The Prime Minister announced the move to Plan B in England at a Downing Street press conference on Wednesday.

 

Prof Penny Ward, Independent Pharmaceutical Physician, Visiting Professor in Pharmaceutical Medicine at King’s College London, said:

“Yesterday’s announcement comes as a timely reminder that prevention of illness caused by an airbourne virus is difficult without forcing people apart and separating the yet-to-be from the currently infected.  It is disappointing not to have heard more from the scientists concerning the deployment of antiviral antibodies and/or small molecule antiviral medications and to note the NERVTAG comments1, focusing on the potential for antiviral resistance.  Perhaps they missed the information provided by Merck at the recent FDA Advisory Board in which the steps taken to evaluate the resistance pattern of molnupiravir – including in vitro experimentation, in vivo animal studies and sequencing of virus detected during treatment – was described.  This product does not act in the same way as other nucleoside agents and by virtue of its different mechanism of action provides a high bar to the risk of emergent resistance.  That said, NERVTAG is correct to surmise resistance, if it occurs, is most likely to emerge among infected immunosuppressed patients.  All the more reason to try to protect these individuals from infection in the first place one might think, not just by vaccination (to which they may well not respond) but also by proactive use of monoclonal antibodies, particularly those with documented activity vs multiple strains, including omicron, to prevent infection in this high risk group and thereby reduce the need for any use of small molecule antivirals in the first place.  Just a thought.”

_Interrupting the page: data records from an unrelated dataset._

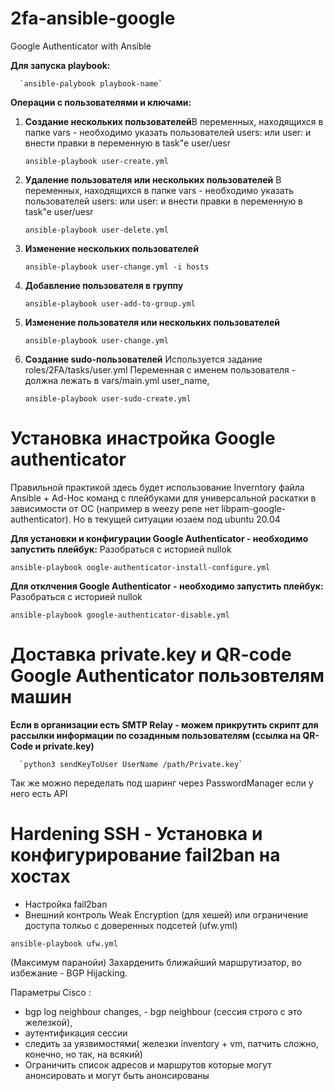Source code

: # 2fa-ansible-google
Google Authenticator with Ansible


<b>Для запуска playbook:</b>

      
      `ansible-palybook playbook-name`


<b>Операции с пользователями и ключами:</b>


1) <b>Создание нескольких пользователей</b>В переменных, находящихся в папке vars - необходимо указать пользователей users:  или user: и внести правки в переменную в task"e user/uesr
  
      
      `ansible-playbook user-create.yml`
      
      
 2) <b>Удаление пользователя или нескольких пользователей</b> В переменных, находящихся в папке vars - необходимо указать пользователей users:  или user: и внести правки в переменную в task"e user/uesr

      
      `ansible-playbook user-delete.yml`
 
 
 3) <b>Изменение нескольких пользователей</b>


      
      `ansible-playbook user-change.yml -i hosts`
       
       
       
 4) <b>Добавление пользователя в группу</b>

      
      `ansible-playbook user-add-to-group.yml`



 5) <b>Изменение пользователя или нескольких пользователей</b>

      
      `ansible-playbook user-change.yml`


6) <b>Создание sudo-пользователей</b>
Используется задание roles/2FA/tasks/user.yml
Переменная с именем пользователя - должна лежать в vars/main.yml user_name, 
  
      
      `ansible-playbook user-sudo-create.yml`


# Установка инастройка Google authenticator

Правильной практикой здесь будет использование Inverntory файла Ansible + Ad-Hoc команд с плейбуками для универсальной раскатки в зависимости от ОС (например в weezy репе нет libpam-google-authenticator). Но в текущей ситуации юзаем под ubuntu 20.04

<b>Для установки и конфигурации Google Authenticator - необходимо запустить плейбук:</b>
Разобраться с историей nullok

`ansible-playbook oogle-authenticator-install-configure.yml`

<b>Для отклчения Google Authenticator - необходимо запустить плейбук:</b>
Разобраться с историей nullok

`ansible-playbook google-authenticator-disable.yml`


# Доставка private.key и QR-code Google Authenticator пользовтелям машин

<b>Если в организации есть SMTP Relay - можем прикрутить скрипт для рассылки информации по созаднным пользователям (ссылка на QR-Code и private.key) </b>

      `python3 sendKeyToUser UserName /path/Private.key`

Так же можно переделать под шаринг через PasswordManager если у него есть API



# Hardening SSH - Установка и конфигурирование fail2ban на хостах 

- Настройка fail2ban
- Внешний контроль Weak Encryption (для хешей) или ограничение доступа толкьо с доверенных подсетей (ufw.yml)

`ansible-playbook ufw.yml`

(Максимум паранойи)
Захарденить ближайший маршрутизатор, во избежание - BGP Hijacking.

Параметры Cisco :
- bgp log neighbour changes, - bgp neighbour <ip> (сессия строго с это железкой),
- аутентификация сессии
- следить за уязвимостями( железки inventory + vm, патчить сложно, конечно, но так, на всякий)
- Ограничить список адресов и маршрутов которые могут анонсировать и могут быть анонсированы
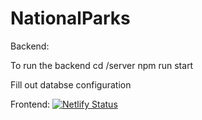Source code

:# NationalParks

Backend:

To run the backend
cd /server
npm run start

Fill out databse configuration


Frontend:
[![Netlify Status](https://api.netlify.com/api/v1/badges/02730830-e935-4541-8925-422714463914/deploy-status)](https://app.netlify.com/sites/nat-parks/deploys)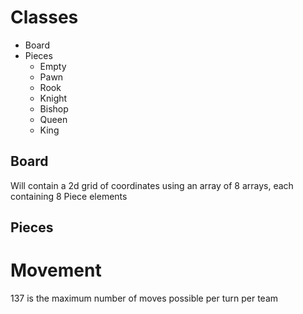 # Classes
* Board
* Pieces
  * Empty
  * Pawn
  * Rook
  * Knight
  * Bishop
  * Queen
  * King


## Board
Will contain a 2d grid of coordinates using an array of 8 arrays, each containing 8 Piece elements

## Pieces
 


# Movement
137 is the maximum number of moves possible per turn per team



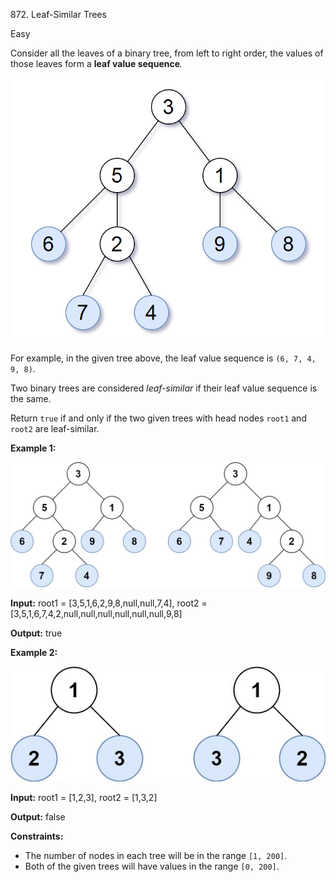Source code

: 872\. Leaf-Similar Trees

Easy

Consider all the leaves of a binary tree, from left to right order, the values of those leaves form a **leaf value sequence**_._

![](tree.png)

For example, in the given tree above, the leaf value sequence is `(6, 7, 4, 9, 8)`.

Two binary trees are considered _leaf-similar_ if their leaf value sequence is the same.

Return `true` if and only if the two given trees with head nodes `root1` and `root2` are leaf-similar.

**Example 1:**

![](leaf-similar-1.jpg)

**Input:** root1 = [3,5,1,6,2,9,8,null,null,7,4], root2 = [3,5,1,6,7,4,2,null,null,null,null,null,null,9,8]

**Output:** true

**Example 2:**

![](leaf-similar-2.jpg)

**Input:** root1 = [1,2,3], root2 = [1,3,2]

**Output:** false

**Constraints:**

*   The number of nodes in each tree will be in the range `[1, 200]`.
*   Both of the given trees will have values in the range `[0, 200]`.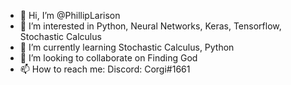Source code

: - 👋 Hi, I’m @PhillipLarison
- 👀 I’m interested in Python, Neural Networks, Keras, Tensorflow, Stochastic Calculus
- 🌱 I’m currently learning Stochastic Calculus, Python
- 💞️ I’m looking to collaborate on Finding God
- 📫 How to reach me: Discord: Corgi#1661

<!---
PhillipLarison/PhillipLarison is a ✨ special ✨ repository because its `README.md` (this file) appears on your GitHub profile.
You can click the Preview link to take a look at your changes.
--->
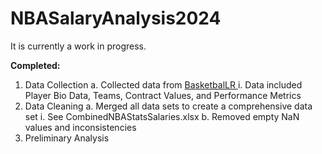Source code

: # NBASalaryAnalysis2024

It is currently a work in progress.

**Completed:**
  1. Data Collection
    a. Collected data from [BasketbalLR  ](https://www.basketball-reference.com/)
      i. Data included Player Bio Data, Teams, Contract Values, and Performance Metrics
  2. Data Cleaning
    a. Merged all data sets to create a comprehensive data set
      i. See CombinedNBAStatsSalaries.xlsx
    b. Removed empty NaN values and inconsistencies
  3. Preliminary Analysis
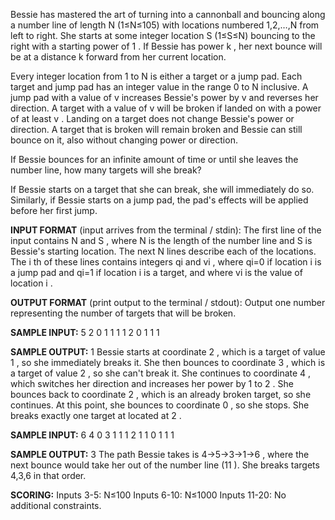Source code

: Bessie has mastered the art of turning into a cannonball and bouncing along a number line of length N
 (1≤N≤105)
 with locations numbered 1,2,…,N
 from left to right. She starts at some integer location S
 (1≤S≤N)
 bouncing to the right with a starting power of 1
. If Bessie has power k
, her next bounce will be at a distance k
 forward from her current location.

Every integer location from 1
 to N
 is either a target or a jump pad. Each target and jump pad has an integer value in the range 0
 to N
 inclusive. A jump pad with a value of v
 increases Bessie's power by v
 and reverses her direction. A target with a value of v
 will be broken if landed on with a power of at least v
. Landing on a target does not change Bessie's power or direction. A target that is broken will remain broken and Bessie can still bounce on it, also without changing power or direction.

If Bessie bounces for an infinite amount of time or until she leaves the number line, how many targets will she break?

If Bessie starts on a target that she can break, she will immediately do so. Similarly, if Bessie starts on a jump pad, the pad's effects will be applied before her first jump.

**INPUT FORMAT** (input arrives from the terminal / stdin):
The first line of the input contains N
 and S
, where N
 is the length of the number line and S
 is Bessie's starting location.
The next N
 lines describe each of the locations. The i
th of these lines contains integers qi
 and vi
, where qi=0
 if location i
 is a jump pad and qi=1
 if location i
 is a target, and where vi
 is the value of location i
.

**OUTPUT FORMAT** (print output to the terminal / stdout):
Output one number representing the number of targets that will be broken.

**SAMPLE INPUT:**
5 2
0 1
1 1
1 2
0 1
1 1

**SAMPLE OUTPUT:**
1
Bessie starts at coordinate 2
, which is a target of value 1
, so she immediately breaks it. She then bounces to coordinate 3
, which is a target of value 2
, so she can't break it. She continues to coordinate 4
, which switches her direction and increases her power by 1
 to 2
. She bounces back to coordinate 2
, which is an already broken target, so she continues. At this point, she bounces to coordinate 0
, so she stops. She breaks exactly one target at located at 2
.

**SAMPLE INPUT:**
6 4
0 3
1 1
1 2
1 1
0 1
1 1

**SAMPLE OUTPUT:**
3
The path Bessie takes is 4→5→3→1→6
, where the next bounce would take her out of the number line (11
). She breaks targets 4,3,6
 in that order.

**SCORING:**
Inputs 3-5: N≤100
Inputs 6-10: N≤1000
Inputs 11-20: No additional constraints.
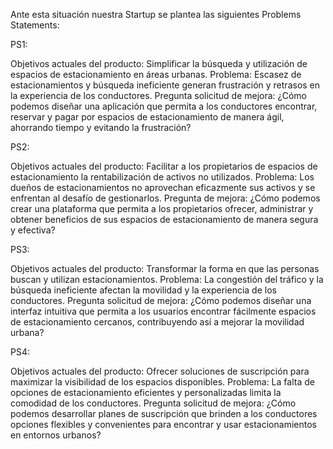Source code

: Ante esta situación nuestra Startup se plantea las siguientes Problems Statements:

PS1:

Objetivos actuales del producto: Simplificar la búsqueda y utilización de espacios de estacionamiento en áreas urbanas.
Problema: Escasez de estacionamientos y búsqueda ineficiente generan frustración y retrasos en la experiencia de los conductores.
Pregunta solicitud de mejora: ¿Cómo podemos diseñar una aplicación que permita a los conductores encontrar, reservar y pagar por 
 espacios de estacionamiento de manera ágil, ahorrando tiempo y evitando la frustración?

PS2:

Objetivos actuales del producto: Facilitar a los propietarios de espacios de estacionamiento la rentabilización de activos no utilizados.
Problema: Los dueños de estacionamientos no aprovechan eficazmente sus activos y se enfrentan al desafío de gestionarlos.
Pregunta de mejora: ¿Cómo podemos crear una plataforma que permita a los propietarios ofrecer, administrar y obtener beneficios de sus 
espacios de estacionamiento de manera segura y efectiva?

PS3:

Objetivos actuales del producto: Transformar la forma en que las personas buscan y utilizan estacionamientos.
Problema: La congestión del tráfico y la búsqueda ineficiente afectan la movilidad y la experiencia de los conductores.
Pregunta solicitud de mejora: ¿Cómo podemos diseñar una interfaz intuitiva que permita a los usuarios encontrar fácilmente
espacios de estacionamiento cercanos, contribuyendo así a mejorar la movilidad urbana?

PS4:

Objetivos actuales del producto: Ofrecer soluciones de suscripción para maximizar la visibilidad de los espacios disponibles.
Problema: La falta de opciones de estacionamiento eficientes y personalizadas limita la comodidad de los conductores.
Pregunta solicitud de mejora: ¿Cómo podemos desarrollar planes de suscripción que brinden a los conductores opciones 
flexibles y convenientes para encontrar y usar estacionamientos en entornos urbanos?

1 https://www.gov.uk/government/publications/nervtag-antiviral-drug-resistance-and-the-use-of-directly-acting-antiviral-drugs-daas-for-covid-19-8-december-2021

 

Prof Paul Hunter, Professor in Medicine, UEA, said:

“Whilst most of the statements in the minutes of SAGE of 7 December reflect what has been said a number of times already, one paragraph is worthy of further comment.  That is paragraph 15: ‘15. It is highly likely that Omicron will account for the majority of new SARS-CoV-2 infections in the UK within a few weeks. Omicron may partially or largely replace Delta over this period, but the extent of this depends on the degree to which they are infecting different cohorts of people, which is not currently known. It is possible that both could continue to spread concurrently, which would mean that the Delta infections and hospitalisations would be in addition to Omicron ones. It is also possible that Omicron will completely displace Delta.’

“If the doubling time for omicron continues as currently then omicron will become the dominant variant, though it should be noted that the AY.4.2 variant of delta is also increasing quite rapidly at present.  Whether omicron will replace delta or not is a really important question.  We have seen that delta effectively replaced the alpha variant in the UK, replaced the beta variant in South Africa and replaced the gamma variant in Brazil.  In the UK as far as I can tell we haven’t had a case of alpha variant infection for over a month.  In ecology it is accepted that when two species compete for the same niche in a habitat then one of them often becomes extinct at least locally.

“For viruses however, whether one variant can totally replace another depends in large part on the degree of cross-immunity between them.  For replacement of delta variant infection with omicron, omicron would need to provide sufficient immunity against delta that the proportion of people suspectable to delta falls.  The problem is that from South Africa that omicron is causing substantial increases in the rate of repeat infections in people who have already had a previous infection.  If a delta infection does not provide reliable immunity to omicron, then the reverse is also likely to be the case.  So, omicron may not replace the delta variant as quickly or as completely as we saw with delta and alpha.  What this means is that we may have two simultaneous epidemics, one from omicron and one from delta (most likely AY.4.2).  This raises the concern about Delta and omicron coinfections, where both variants infect the same person at the same time.  In general coinfections of any respiratory viruses are associated with more severe disease and we certainly saw that early in the pandemic with covid and influenza coinfections.

“All this makes it very difficult to predict the course of the next couple of months.  The booster vaccine campaign will be more effective against delta and we may see cases of delta starting to fall because of immunisation rather than omicron.  Nevertheless we need to be aware of the potential for coinfection with delta and omicron, If coinfections become a problem this could have significant implications for management and for control of infection in hospital.”

 

Prof Trish Greenhalgh FMedSci, Professor of Primary Care Health Services, University of Oxford, said:

“The re-introduction of mask mandates is welcome at this time when a new mutation of SARS-CoV-2 is spreading alarmingly quickly.  There is strong and consistent evidence that this virus is airborne and that the main way it spreads is by people breathing in viral particles suspended in the air.  Wearing a well-fitting, high-filtration mask (such as a FFP2) does three things: it reduces emission of viral particles from the wearer; it protects the wearer against viral particles suspended in the air; and it sends a message to others that we care about them and are taking the pandemic seriously.  Since the beginning of the pandemic, evidence has accumulated that masks are safe for the vast majority of people, including children.  The US Centers for Disease Control and Prevention has recently updated its guidance on masks with a summary of key evidence.”

 

Prof Keith Neal, Emeritus Professor of the Epidemiology of Infectious Diseases, University of Nottingham, said:

“Vaccine passports which include self reported lateral flow tests are highly flawed.  Self testing will not achieve the same level of sampling quality from the throat compared to an experienced swab taker.

“People can report a positive result as negative or just report that they have done the test using the number on the strip without even doing the test.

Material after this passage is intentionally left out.